Этот страх не прошел и после Куликова поля, потому что почти сразу вслед за ним Москва была сожжена Тохтамышем. И не испарился после «стояния на Угре», потому что грозные ханства татарские продолжали окружать русские земли со всех сторон. И со всех сторон, повторим, можно было от них ждать набега, разорений, неволи, гибели. И уж как ни радовался русский народ разгрому Казанского и Астраханского ханств, как можно забыть, что стоил он многих кровавых усилий. А тут вдруг не многочисленные русские рати, а какая-то банда, шайка, безвестная до того ватага громит, да как — наголову, грознейшее и мощнейшее Сибирское ханство, рассеивает его воинство, в сотни раз большее по численности! Воинство, которым в сечах руководил прямой потомок Чингисхана Кучум. Вот тогда-то все русские поверили по-настоящему: все, татарской опасности — конец!
Как же не сохранить такой подвиг в благодарной памяти народной!
И никто русский народ за это осудить не вправе.
Так что с полным основанием Ермак Тимофеевич — национальный герой русского народа. Исполать ему!
Только не надо делать его героем всех народов империи. Не может он стать героем татарского народа, так же как трудно приучить поляков считать Суворова их национальным героем. Или Шамиля — русским.
Да, так получилось: мы — наследники создателей и жителей одной из величайших империй в мире. И не надо шарахаться от этого слова только потому, что нам еще в детских садах внушали: империалисты — это бяки. И невдомек нам было, что, назвав бывшую Российскую империю — СССР, большевики мало что изменили в империалистической сути огромной страны.
Но что же такое империализм? Н. Бердяев в «Судьбе России» предлагает такое толкование этого термина: «В истории нового человечества происходит двойственный процесс — процесс универсализации и процесс индивидуализации, объединения в большие тела и дифференциация на малые тела. Национализм есть начало индивидуализации, империализм — начало универсализации. В то же время, как национализм склонен к обособлению, империализм хочет выхода в мировую ширь… Империалистическая воля пролила много крови в человеческой истории, но за ней скрыта идея мирового единства человечества, преодолевающего всякую национальную обособленность, всякий провинционализм… И очень наивна та философия истории, которая верит, что можно предотвратить движение по этому пути мировой империалистической борьбы, которая хочет видеть в нем не трагическую судьбу всего человечества, а лишь злую волю тех или иных кланов, тех или иных правительств…»

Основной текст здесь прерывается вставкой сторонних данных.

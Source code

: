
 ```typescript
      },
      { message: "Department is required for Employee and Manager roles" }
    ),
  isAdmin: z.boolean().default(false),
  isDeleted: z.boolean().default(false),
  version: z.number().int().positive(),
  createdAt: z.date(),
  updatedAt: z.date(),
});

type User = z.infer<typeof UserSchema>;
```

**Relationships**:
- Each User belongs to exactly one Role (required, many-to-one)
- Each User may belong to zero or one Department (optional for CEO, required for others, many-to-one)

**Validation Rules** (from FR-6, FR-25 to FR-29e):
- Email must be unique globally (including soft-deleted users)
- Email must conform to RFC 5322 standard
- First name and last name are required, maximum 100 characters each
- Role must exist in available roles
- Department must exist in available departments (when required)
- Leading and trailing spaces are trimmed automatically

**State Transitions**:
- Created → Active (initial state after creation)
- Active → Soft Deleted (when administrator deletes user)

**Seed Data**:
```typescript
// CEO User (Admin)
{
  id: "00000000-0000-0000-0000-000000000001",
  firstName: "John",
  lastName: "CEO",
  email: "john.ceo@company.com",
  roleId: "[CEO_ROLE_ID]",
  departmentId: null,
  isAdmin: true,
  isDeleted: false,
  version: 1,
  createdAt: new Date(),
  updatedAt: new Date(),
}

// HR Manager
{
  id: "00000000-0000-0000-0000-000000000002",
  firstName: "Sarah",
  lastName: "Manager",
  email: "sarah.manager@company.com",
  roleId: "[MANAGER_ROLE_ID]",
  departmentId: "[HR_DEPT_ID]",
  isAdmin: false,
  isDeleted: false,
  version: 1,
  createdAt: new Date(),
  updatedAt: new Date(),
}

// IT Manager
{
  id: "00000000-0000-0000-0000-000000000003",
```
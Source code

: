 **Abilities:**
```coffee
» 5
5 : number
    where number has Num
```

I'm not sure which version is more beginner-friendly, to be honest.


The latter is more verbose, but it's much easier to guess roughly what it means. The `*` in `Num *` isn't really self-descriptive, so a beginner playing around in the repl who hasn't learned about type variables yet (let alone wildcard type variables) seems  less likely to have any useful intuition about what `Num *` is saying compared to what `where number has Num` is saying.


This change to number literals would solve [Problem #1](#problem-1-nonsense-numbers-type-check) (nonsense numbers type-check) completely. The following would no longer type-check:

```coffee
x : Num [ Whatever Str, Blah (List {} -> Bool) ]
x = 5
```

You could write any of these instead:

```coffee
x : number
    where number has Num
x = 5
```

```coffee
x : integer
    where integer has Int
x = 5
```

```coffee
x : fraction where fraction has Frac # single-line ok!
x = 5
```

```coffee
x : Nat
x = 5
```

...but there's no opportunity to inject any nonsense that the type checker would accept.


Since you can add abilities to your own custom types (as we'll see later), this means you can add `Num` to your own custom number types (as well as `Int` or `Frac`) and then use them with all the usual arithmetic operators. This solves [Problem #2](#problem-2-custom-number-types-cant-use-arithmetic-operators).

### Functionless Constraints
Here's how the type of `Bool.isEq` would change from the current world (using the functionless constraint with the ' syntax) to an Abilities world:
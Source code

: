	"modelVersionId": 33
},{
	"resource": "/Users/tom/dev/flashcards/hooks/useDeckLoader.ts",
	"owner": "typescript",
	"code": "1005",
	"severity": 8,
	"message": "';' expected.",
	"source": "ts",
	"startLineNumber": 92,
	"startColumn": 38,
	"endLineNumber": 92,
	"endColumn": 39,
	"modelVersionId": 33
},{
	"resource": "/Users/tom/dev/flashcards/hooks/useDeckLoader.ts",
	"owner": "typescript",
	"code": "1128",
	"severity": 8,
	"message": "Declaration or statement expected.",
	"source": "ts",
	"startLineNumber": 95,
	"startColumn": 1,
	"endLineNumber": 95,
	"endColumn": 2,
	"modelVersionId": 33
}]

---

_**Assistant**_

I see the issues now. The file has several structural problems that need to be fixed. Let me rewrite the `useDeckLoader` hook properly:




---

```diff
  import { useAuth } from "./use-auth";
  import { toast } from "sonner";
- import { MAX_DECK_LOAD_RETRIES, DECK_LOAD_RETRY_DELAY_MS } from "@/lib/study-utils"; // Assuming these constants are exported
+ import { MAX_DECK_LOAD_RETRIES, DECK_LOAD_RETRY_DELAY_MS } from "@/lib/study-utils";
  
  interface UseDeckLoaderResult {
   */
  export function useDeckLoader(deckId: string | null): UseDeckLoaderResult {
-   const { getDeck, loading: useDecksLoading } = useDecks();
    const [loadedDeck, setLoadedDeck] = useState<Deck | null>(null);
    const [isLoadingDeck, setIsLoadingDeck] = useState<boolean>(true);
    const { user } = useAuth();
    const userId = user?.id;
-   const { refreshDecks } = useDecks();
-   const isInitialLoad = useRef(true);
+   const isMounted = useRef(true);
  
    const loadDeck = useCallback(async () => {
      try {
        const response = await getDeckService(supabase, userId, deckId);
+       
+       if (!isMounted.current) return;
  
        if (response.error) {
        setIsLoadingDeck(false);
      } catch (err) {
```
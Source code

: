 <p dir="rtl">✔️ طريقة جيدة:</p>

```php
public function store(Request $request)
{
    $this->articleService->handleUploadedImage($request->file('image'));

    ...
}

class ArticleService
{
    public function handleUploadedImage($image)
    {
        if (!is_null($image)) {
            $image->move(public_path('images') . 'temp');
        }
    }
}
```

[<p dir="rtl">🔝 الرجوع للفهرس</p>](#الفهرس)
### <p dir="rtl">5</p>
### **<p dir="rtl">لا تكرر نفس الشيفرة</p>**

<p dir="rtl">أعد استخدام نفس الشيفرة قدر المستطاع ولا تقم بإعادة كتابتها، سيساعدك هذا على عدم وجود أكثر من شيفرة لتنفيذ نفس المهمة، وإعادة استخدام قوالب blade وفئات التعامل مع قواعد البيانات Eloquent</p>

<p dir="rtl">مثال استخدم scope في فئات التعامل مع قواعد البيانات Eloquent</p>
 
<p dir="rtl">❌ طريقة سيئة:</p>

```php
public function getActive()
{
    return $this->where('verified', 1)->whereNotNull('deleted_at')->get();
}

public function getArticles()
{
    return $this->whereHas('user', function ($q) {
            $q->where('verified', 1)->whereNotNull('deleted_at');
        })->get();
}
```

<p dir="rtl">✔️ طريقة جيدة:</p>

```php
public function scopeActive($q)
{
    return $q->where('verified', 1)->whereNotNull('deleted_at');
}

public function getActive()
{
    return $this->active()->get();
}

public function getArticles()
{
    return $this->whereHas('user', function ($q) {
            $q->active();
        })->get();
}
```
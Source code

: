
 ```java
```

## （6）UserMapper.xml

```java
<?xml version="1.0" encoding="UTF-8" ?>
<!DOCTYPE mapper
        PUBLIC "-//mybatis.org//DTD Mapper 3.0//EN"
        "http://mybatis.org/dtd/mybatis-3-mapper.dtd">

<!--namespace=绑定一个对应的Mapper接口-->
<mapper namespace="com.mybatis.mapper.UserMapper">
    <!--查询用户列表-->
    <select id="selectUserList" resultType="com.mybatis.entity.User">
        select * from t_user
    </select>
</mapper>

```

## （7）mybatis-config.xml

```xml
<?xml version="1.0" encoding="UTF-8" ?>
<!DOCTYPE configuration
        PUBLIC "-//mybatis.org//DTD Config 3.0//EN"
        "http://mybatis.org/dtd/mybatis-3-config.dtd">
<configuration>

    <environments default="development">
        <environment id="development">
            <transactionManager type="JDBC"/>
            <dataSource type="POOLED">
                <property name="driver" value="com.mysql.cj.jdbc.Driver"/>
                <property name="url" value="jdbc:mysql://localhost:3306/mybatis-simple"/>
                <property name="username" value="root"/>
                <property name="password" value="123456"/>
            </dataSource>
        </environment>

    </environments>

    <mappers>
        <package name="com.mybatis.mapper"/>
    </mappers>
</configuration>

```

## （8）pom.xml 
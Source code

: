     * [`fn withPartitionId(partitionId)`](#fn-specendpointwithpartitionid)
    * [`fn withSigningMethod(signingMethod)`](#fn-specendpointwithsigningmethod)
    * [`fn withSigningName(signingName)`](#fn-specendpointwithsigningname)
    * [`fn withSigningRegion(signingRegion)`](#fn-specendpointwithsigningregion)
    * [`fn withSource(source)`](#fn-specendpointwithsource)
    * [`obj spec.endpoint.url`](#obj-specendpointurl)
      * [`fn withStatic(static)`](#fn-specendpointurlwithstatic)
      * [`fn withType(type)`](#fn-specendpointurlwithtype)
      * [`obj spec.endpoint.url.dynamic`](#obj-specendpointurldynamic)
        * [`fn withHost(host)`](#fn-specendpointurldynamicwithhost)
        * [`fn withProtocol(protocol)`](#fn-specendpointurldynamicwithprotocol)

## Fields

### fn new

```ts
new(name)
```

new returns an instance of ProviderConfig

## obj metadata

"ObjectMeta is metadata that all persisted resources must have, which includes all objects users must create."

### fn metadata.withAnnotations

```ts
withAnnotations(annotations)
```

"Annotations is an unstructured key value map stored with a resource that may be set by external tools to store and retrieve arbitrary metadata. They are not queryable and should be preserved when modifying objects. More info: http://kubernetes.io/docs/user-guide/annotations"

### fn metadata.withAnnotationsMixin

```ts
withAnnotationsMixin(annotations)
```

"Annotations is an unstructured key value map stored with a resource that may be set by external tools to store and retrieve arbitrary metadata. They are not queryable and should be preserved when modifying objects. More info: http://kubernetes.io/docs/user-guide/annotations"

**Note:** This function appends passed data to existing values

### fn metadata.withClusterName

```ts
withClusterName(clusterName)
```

Правда, у русского империализма, по тонкому наблюдению профессора Гарвардского университета Ричарда Пайпса, многократно повторенный историей феномен стремления многих правителей к концентрации народов и государств вокруг какого-то одного народа или государства имел еще и более «субъективные» объяснения. Определяющее из них, по Пайпсу, — бедность природы исконных русских земель. Но этот фактор многократно усиливался и завистью московских правителей к образу жизни правителей и народов окружающих стран. Ведь купцы доводили до них и нежную мягкость сибирских соболей, и красоту кубков, блюд арабского чеканного серебра, и тонкие кипрские вина, и прочая, и прочая, и прочая… И довольно простой, в военном отношении, конечно, им казалась возможность добраться посуху или водой в любой конец тогдашнего мира, где были эти богатства — в Европу, бухарские края, Сибирь и далее.
Потому-то в русской истории и столь чтимы герои-захватчики (как и в истории империалистической Испании — Кортес и Писарро, а в истории США — «пионеры» захвата у индейцев западных территорий Северной Америки).
Конечно же, это понимали и великие русские философы. Тот же Николай Бердяев констатирует: «…Человечество идет к единству через борьбу, распрю и войну. Это — печально, это может вызвать наше негодование, это — показатель большой тьмы, в которую погружены самые корни человеческой жизни, но это так…» Тем не менее он убежденно заявляет: «Но империализм с его мировыми притязаниями вовсе не означает непременно угнетение и истребление малых народностей…»
Владимир Соловьев, другой великий русский философ, как бы дополняет Бердяева: «Всякая народность имеет право жить и развивать свои силы, не нарушая таких же прав других народностей».
А уж если им довелось схлестнуться в ратоборстве, то надо помнить — после любой драки наступает мир. И снова надо жить рядом. И понимать — «…никогда нельзя сказать, что в любой борьбе один народ целиком представляет добро, а другой зло, один народ может быть лишь относительно более прав, чем другой». (Это опять Бердяев).